The walls are too steep to climb, the stones too slippery to scale. The only thing that can possibly lift you is Him

T

his must be as bad as it gets, you tell yourself. I must be in the abyss, about to head upward.

But you doubt it’s true. Because last time you said that, you believed it. You trusted that this was rock bottom, that there was no place more painful to be.

And then the floor gave out again, and you tumbled even further down.

You look around at the dark walls, trying to find an opening for light to reach you, but there is none.

So this is really it, you tell yourself. The rocks are sharper, they’re not just uncomfortable, they’re painful.

And there doesn’t seem to be any way out. The walls are too steep to climb, the stones too slippery to scale. The only thing that can possibly lift you is Him, so you take your brown leather Tehillim from the shelf, the one you bought yourself, and turn to the first perek.

The black words, once marching in a straight line across the white page, swerve and jump as your eyes fill with tears.
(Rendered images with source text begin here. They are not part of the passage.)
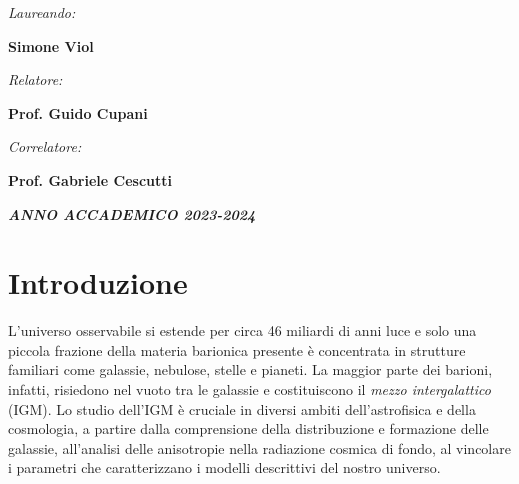 \documentclass[a4paper,12pt]{article}
\begin{document}
\begin{minipage}[t]{0.43\textwidth}
\begin{flushleft}


\large{\emph{Laureando:}}

\large{\textbf {Simone Viol}} 

\end{flushleft}
\end{minipage}
\begin{minipage}[t]{0.5\textwidth}
\begin{flushright}
\large{\emph{Relatore:}}

\large{\textbf {Prof. Guido Cupani}} 

\vspace{.5cm}

\large{\emph{Correlatore:}}

\large{\textbf{Prof. Gabriele Cescutti}}

\end{flushright}
\end{minipage}

\vspace{2cm}

\begin{center}
    \emph{\textbf{ANNO ACCADEMICO 2023-2024}}
\end{center}

\restoregeometry


\tableofcontents

\newpage

\section{Introduzione} 
L'universo osservabile si estende per circa 46 miliardi di anni luce e solo una piccola frazione della materia barionica presente è concentrata in strutture familiari come galassie, nebulose, stelle e pianeti. La maggior parte dei barioni, infatti, risiedono nel vuoto tra le galassie e costituiscono il \textit{mezzo intergalattico} (IGM). Lo studio dell'IGM è cruciale in diversi ambiti dell'astrofisica e della cosmologia, a partire dalla comprensione della distribuzione e  formazione delle galassie, all'analisi delle anisotropie nella radiazione cosmica di fondo, al vincolare i parametri che caratterizzano i modelli descrittivi del nostro universo. 
\end{document}
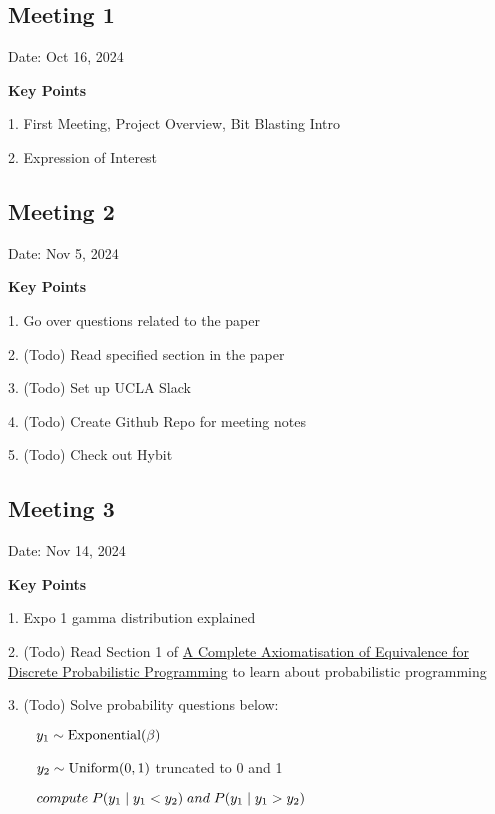 \documentclass[12pt]{article}
\begin{document}
\subsection*{Meeting 1}
Date: Oct 16, 2024

\textbf{Key Points} 

1. First Meeting, Project Overview, Bit Blasting Intro  

2. Expression of Interest 


\subsection*{Meeting 2}
Date: Nov 5, 2024

\textbf{Key Points} 

1. Go over questions related to the paper 

2. (Todo) Read specified section in the paper 

3. (Todo) Set up UCLA Slack

4. (Todo) Create Github Repo for meeting notes

5. (Todo) Check out Hybit


\subsection*{Meeting 3}
Date: Nov 14, 2024

\textbf{Key Points} 

1. Expo 1 gamma distribution explained

2. (Todo) Read Section 1 of \href{https://arxiv.org/pdf/2408.14701}{A Complete Axiomatisation of Equivalence for Discrete
Probabilistic Programming} to learn about probabilistic programming

3. (Todo) Solve probability questions below:

$ \hspace*{2em} y_1 \sim \text{Exponential}(\beta)$

$ \hspace*{2em} y_2 \sim \text{Uniform}(0,1)$ truncated to 0 and 1

$ \hspace*{2em} compute\; P(y_1  \mid y_1 < y_2) \; and \; P(y_1 \mid y_1 > y_2)$
\end{document}
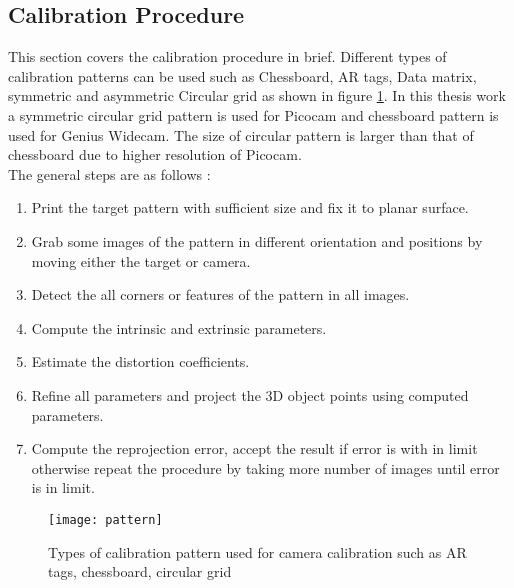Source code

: \subsection{Calibration Procedure}
This section covers the calibration procedure in brief. Different types of calibration patterns can be used such as Chessboard, AR tags, Data matrix, symmetric and asymmetric Circular grid as shown in figure \ref{fig:pattern}. In this thesis work a symmetric circular grid pattern is used for Picocam and chessboard pattern is used for Genius Widecam. The size of circular pattern is larger than that of chessboard due to higher resolution of Picocam.\\
\newline
The general steps are as follows \cite{cameracalib}:
\begin{enumerate}
	\item Print the target pattern with sufficient size and fix it to planar surface.
	\item Grab some images of the pattern in different orientation and positions by moving either the target or camera.
	\item Detect the all corners or features of the pattern in all images.
	\item Compute the intrinsic and extrinsic parameters.
	\item Estimate the distortion coefficients.
	\item Refine all parameters and project the 3D object points using computed parameters.
	\item Compute the reprojection error, accept the result if error is with in limit otherwise repeat the procedure by taking more number of images until error is in limit.
\end{enumerate}
\begin{figure}[h!]
	\centering
	\texttt{[image: pattern]}
	\caption{Types of calibration pattern used for camera calibration such as AR tags, chessboard, circular grid \cite{calibio}}
	\label{fig:pattern}
\end{figure}

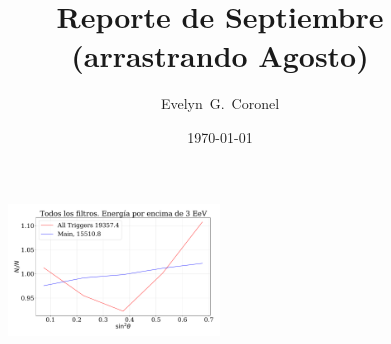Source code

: 



\title{Reporte de Septiembre (arrastrando Agosto)}
\author{Evelyn~G.~Coronel}


\date[]{\lowercase{\today}} %


\maketitle

\begin{figure}
    \begin{small}
        \begin{center}
            \includegraphics[width=0.5\textwidth]{eventos_bin_sin_theta.pdf}
        \end{center}
        \caption{}
        \label{fig:}
    \end{small}
\end{figure}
Am I davening or am I crying? you ask yourself, then you wonder if there’s a difference — and if it matters.

Because for now, all you know for certain is that the tears are so large and so wet, they’re burning straight through the pages. There’s a soggy, seeping hole where the words of prayer once stood.

It can’t possibly get worse, you tell yourself. But you can’t imagine it getting better either.

You change “when” it happens to “if” it does. Because if you let that belief lift you, even a tiny bit, you will fall so much harder when things explode.

You used to see the light. Once upon a time, there was a calendar filled with potential milestones. This is when… and this is when… and by that date… You had a timeline.

But those milestones got erased so many times, you can’t even write on the paper anymore. It’s long eroded beneath the wipe, wipe, wipe of your eraser. The paper is too fragile to support another dangerous drop of hope.

And if there’s ever a slight chance things may turn around, you ask:

How will this go wrong?

Why will it end this time?

How long will it take to pick myself back up?

So you stopped imagining the future and don’t picture any day other than this one, the day that has you sitting in the dark, crying into the pages of your Tehillim.

And the next day, after you’ve turned through nearly every page, you open your eyes and say Modeh Ani. That voice is there, the one that stubbornly pipes up before you have a moment to shush it — maybe this time, maybe this one.

You hide the dark circles with makeup, and that’s when you get the call.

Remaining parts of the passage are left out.